▸ **Assignment**
Although pictures appear in the data, the answer should contain only the lines from its start through the line with "Awalnya kami berencana", written out exactly.

▸ **Data to examine**
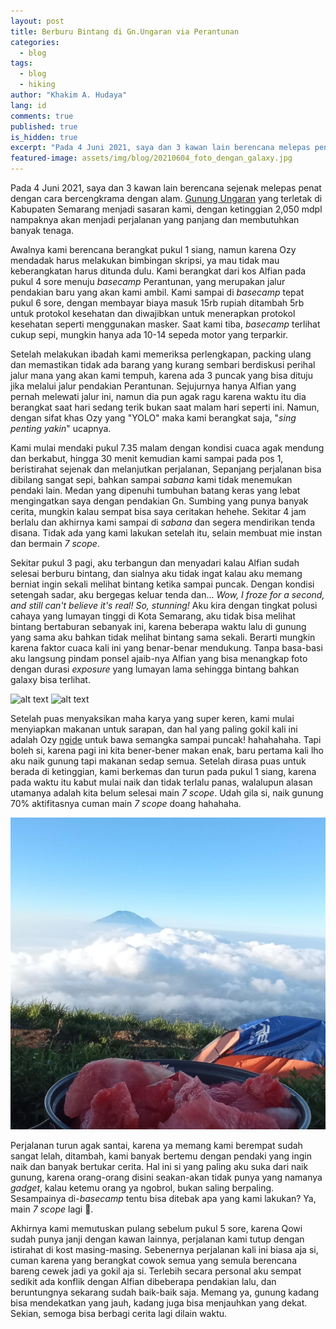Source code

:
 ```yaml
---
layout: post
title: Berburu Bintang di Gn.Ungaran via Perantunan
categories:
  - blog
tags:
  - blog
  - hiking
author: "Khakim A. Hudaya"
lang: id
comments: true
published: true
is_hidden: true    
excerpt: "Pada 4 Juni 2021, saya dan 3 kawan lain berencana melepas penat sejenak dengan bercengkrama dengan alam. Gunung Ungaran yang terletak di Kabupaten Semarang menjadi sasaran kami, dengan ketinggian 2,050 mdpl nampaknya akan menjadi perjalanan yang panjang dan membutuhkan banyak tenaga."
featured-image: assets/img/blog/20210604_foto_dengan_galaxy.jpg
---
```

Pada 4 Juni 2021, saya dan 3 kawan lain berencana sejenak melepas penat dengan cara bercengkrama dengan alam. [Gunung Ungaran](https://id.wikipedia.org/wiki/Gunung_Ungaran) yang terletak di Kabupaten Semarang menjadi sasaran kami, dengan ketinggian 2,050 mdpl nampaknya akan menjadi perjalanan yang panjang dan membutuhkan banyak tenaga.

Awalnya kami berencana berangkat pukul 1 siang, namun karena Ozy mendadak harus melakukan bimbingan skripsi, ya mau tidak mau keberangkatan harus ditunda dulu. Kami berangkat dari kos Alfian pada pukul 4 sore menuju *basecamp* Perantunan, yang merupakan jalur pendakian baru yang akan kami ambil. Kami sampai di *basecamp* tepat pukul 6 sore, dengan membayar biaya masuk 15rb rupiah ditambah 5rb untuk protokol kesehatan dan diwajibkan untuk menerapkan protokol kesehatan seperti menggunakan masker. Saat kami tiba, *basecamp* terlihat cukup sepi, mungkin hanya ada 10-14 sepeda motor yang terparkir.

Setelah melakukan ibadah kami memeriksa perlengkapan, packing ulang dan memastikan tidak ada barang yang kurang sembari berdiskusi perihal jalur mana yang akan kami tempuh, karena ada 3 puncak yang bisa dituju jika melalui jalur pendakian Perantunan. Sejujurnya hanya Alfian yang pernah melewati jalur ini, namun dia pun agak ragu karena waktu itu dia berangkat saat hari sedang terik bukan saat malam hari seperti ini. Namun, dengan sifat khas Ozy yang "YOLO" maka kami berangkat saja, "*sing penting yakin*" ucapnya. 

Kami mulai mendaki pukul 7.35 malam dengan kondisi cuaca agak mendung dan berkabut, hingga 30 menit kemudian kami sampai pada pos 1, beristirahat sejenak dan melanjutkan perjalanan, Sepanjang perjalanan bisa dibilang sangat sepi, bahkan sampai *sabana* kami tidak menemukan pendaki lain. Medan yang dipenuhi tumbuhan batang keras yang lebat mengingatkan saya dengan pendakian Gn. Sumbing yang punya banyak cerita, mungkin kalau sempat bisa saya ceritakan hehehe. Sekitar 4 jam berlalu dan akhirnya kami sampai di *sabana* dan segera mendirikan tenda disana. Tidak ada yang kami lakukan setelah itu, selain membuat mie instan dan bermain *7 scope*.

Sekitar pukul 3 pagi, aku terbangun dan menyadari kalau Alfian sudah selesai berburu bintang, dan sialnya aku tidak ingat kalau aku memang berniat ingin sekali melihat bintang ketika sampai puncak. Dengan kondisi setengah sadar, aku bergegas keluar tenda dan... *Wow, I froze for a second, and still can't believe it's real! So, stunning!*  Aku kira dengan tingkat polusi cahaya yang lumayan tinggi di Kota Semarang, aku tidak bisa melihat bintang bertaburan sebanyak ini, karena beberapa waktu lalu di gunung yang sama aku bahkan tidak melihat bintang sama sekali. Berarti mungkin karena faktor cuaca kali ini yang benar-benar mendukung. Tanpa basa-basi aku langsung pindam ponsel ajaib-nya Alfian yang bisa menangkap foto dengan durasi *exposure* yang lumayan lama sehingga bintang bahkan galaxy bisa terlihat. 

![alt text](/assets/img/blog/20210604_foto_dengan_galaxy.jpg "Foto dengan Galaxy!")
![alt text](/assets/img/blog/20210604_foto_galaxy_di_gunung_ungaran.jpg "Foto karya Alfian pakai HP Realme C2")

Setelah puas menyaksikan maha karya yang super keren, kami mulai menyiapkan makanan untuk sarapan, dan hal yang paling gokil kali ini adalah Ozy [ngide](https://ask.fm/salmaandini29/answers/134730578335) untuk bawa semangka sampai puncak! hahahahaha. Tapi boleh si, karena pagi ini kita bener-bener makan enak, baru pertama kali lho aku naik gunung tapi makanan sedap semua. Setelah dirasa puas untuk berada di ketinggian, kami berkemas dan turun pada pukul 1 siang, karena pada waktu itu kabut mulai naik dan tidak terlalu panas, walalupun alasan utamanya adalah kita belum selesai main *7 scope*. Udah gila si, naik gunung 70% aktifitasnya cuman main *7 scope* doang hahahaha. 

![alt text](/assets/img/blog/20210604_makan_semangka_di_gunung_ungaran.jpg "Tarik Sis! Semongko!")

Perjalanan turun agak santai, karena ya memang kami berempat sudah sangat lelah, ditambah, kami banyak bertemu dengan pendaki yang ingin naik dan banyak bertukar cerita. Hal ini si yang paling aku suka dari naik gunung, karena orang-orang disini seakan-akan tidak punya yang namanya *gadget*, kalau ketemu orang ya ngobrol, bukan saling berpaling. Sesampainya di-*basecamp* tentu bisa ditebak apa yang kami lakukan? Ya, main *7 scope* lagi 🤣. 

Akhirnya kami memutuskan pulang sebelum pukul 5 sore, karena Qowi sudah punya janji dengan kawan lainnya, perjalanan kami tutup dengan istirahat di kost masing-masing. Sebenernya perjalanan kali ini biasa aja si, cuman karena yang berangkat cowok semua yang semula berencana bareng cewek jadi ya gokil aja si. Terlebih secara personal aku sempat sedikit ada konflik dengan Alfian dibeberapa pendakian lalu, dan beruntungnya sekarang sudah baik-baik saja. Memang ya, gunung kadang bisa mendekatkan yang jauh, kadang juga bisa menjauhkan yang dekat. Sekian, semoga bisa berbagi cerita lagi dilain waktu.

▸ **Answer for the task**
Source code

:
 ```yaml
---
layout: post
title: Berburu Bintang di Gn.Ungaran via Perantunan
categories:
  - blog
tags:
  - blog
  - hiking
author: "Khakim A. Hudaya"
lang: id
comments: true
published: true
is_hidden: true    
excerpt: "Pada 4 Juni 2021, saya dan 3 kawan lain berencana melepas penat sejenak dengan bercengkrama dengan alam. Gunung Ungaran yang terletak di Kabupaten Semarang menjadi sasaran kami, dengan ketinggian 2,050 mdpl nampaknya akan menjadi perjalanan yang panjang dan membutuhkan banyak tenaga."
featured-image: assets/img/blog/20210604_foto_dengan_galaxy.jpg
---
```

Pada 4 Juni 2021, saya dan 3 kawan lain berencana sejenak melepas penat dengan cara bercengkrama dengan alam. [Gunung Ungaran](https://id.wikipedia.org/wiki/Gunung_Ungaran) yang terletak di Kabupaten Semarang menjadi sasaran kami, dengan ketinggian 2,050 mdpl nampaknya akan menjadi perjalanan yang panjang dan membutuhkan banyak tenaga.

Awalnya kami berencana berangkat pukul 1 siang, namun karena Ozy mendadak harus melakukan bimbingan skripsi, ya mau tidak mau keberangkatan harus ditunda dulu. Kami berangkat dari kos Alfian pada pukul 4 sore menuju *basecamp* Perantunan, yang merupakan jalur pendakian baru yang akan kami ambil. Kami sampai di *basecamp* tepat pukul 6 sore, dengan membayar biaya masuk 15rb rupiah ditambah 5rb untuk protokol kesehatan dan diwajibkan untuk menerapkan protokol kesehatan seperti menggunakan masker. Saat kami tiba, *basecamp* terlihat cukup sepi, mungkin hanya ada 10-14 sepeda motor yang terparkir.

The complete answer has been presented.